「maneo(マネオ)」は2007年からサービスを開始している日本のソーシャルレンディングの先駆け業者の一つです。
しかし、2018年度に金融庁から業務改善命令を受けていたり、利子の支払いが滞る延滞が多く発生しています。
金融庁は17日までに、ネット経由で融資を仲介するソーシャルレンディング最大手、maneoマーケット(東京・千代田)に業務改善命令を出した。金融商品取引法に基づく行政処分で、投資の勧誘時の説明と異なる目的に資金が流用されるなど管理体制に不備があると判断した。

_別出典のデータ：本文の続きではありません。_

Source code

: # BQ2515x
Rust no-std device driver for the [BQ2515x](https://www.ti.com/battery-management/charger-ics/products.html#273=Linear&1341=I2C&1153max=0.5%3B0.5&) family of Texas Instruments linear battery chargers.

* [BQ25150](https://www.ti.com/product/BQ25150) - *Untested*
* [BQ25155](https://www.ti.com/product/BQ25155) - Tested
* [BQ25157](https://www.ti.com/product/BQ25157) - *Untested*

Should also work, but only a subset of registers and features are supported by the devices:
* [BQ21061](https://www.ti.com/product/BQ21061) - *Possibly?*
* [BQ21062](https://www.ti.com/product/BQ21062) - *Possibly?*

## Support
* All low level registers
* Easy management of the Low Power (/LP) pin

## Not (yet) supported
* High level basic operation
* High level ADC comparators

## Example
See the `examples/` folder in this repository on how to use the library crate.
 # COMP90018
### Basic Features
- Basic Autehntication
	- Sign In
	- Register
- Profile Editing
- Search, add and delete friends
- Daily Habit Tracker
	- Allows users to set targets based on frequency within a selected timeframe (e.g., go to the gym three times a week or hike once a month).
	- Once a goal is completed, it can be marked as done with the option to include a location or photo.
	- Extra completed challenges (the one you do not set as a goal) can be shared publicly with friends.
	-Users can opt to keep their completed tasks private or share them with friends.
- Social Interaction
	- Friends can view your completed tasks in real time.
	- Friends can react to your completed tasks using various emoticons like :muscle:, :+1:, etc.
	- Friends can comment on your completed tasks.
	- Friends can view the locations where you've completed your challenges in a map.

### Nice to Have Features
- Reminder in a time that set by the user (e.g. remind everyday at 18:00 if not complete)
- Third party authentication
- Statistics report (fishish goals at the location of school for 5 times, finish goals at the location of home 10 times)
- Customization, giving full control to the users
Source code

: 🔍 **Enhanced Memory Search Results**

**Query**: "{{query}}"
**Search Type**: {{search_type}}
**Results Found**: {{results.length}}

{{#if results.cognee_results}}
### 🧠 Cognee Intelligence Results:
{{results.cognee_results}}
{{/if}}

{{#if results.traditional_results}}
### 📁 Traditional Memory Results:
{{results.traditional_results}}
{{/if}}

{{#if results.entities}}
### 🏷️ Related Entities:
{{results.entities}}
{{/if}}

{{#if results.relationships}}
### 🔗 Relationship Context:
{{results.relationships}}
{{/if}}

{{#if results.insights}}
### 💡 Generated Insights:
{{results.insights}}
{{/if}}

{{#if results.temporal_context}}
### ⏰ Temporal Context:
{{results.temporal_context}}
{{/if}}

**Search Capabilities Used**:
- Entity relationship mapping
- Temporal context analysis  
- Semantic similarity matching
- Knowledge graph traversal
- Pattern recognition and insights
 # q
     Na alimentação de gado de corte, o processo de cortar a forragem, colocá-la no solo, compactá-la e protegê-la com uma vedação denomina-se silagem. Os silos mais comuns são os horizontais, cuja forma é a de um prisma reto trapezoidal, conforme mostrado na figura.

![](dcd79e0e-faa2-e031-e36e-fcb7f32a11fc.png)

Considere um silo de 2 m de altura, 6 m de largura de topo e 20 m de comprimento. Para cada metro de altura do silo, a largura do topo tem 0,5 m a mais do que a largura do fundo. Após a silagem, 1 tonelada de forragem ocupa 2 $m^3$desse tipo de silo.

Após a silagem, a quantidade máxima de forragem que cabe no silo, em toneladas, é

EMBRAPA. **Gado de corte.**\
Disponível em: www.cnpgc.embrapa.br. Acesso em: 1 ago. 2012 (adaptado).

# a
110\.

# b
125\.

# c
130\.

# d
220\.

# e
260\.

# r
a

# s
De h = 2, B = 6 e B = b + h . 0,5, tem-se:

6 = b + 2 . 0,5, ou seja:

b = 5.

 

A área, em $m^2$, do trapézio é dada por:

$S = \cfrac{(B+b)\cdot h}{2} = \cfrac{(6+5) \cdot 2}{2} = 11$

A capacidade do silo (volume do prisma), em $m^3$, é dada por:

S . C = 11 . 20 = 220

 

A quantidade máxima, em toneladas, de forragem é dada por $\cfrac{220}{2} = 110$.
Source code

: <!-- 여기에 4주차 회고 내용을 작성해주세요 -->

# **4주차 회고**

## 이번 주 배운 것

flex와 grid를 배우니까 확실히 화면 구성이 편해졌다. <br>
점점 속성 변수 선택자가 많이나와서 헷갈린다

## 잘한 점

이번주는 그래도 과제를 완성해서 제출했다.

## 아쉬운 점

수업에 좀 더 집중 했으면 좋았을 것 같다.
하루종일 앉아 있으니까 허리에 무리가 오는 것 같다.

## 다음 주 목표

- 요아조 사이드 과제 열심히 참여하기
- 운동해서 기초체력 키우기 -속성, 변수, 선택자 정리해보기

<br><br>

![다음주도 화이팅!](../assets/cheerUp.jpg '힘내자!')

同社はファンド運営業者から依頼を受け、ネット上で投資資金を募集していた。検査の結果、運営業者のグリーンインフラレンディングを介して多額の不正流用がなされるなどの問題が発覚した。金融庁によると、グリーンインフラに仲介した出資者数は昨年末時点で約3000人、貸付残高は約103億円。
このコンテンツでは、そんな日本ソーシャルレンディング界の第一人者で、最大規模を誇るmaneo(マネオ)の特徴と利用するメリット・デメリットついて解説していきます。
まずは、今回のポイントです。
■ 結論:
安全性、リターンの観点から、バランスの良いFundsやクラウドバンク、オーナーズブックのような案件で手堅く稼ぐ方がよい。
■ マネオの特徴:
- 2007年からサービスを開始しており運用残高は最大。
- 狙える利回りは5%-8%の案件。
■ マネオのメリット:
- 比較的高いリターン。
- 案件数の多さ。
- 手数料は無料。
■ マネオのデメリット:
- 金融庁から業務改善命令を受けており運営面に不安。
- 貸し倒れは発生していないが延滞が頻繁に発生している。
- 分散投資は2万円から(他は1万円)。
それでは、コンテンツに入っていきます。
目次
Contents
そもそもソーシャルレンディングとは?
まずは「ソーシャルレンディング」について簡単に解説します。
「ソーシャルレンディング」はインターネット上のプラットフォーム(マネオ、Fundsなど)で個人(投資家)のお金を集めて、資金を必要としている人に供給するクラウドファンディングの一形態です。
「クラウドファンディング」とは、出資を受けた側が投資家に還元するものが様々な形態があります。
この中で、利子(利息)という形で還元する場合を「融資型クラウドファンディング」と呼び、またソーシャルレンディングと言われています。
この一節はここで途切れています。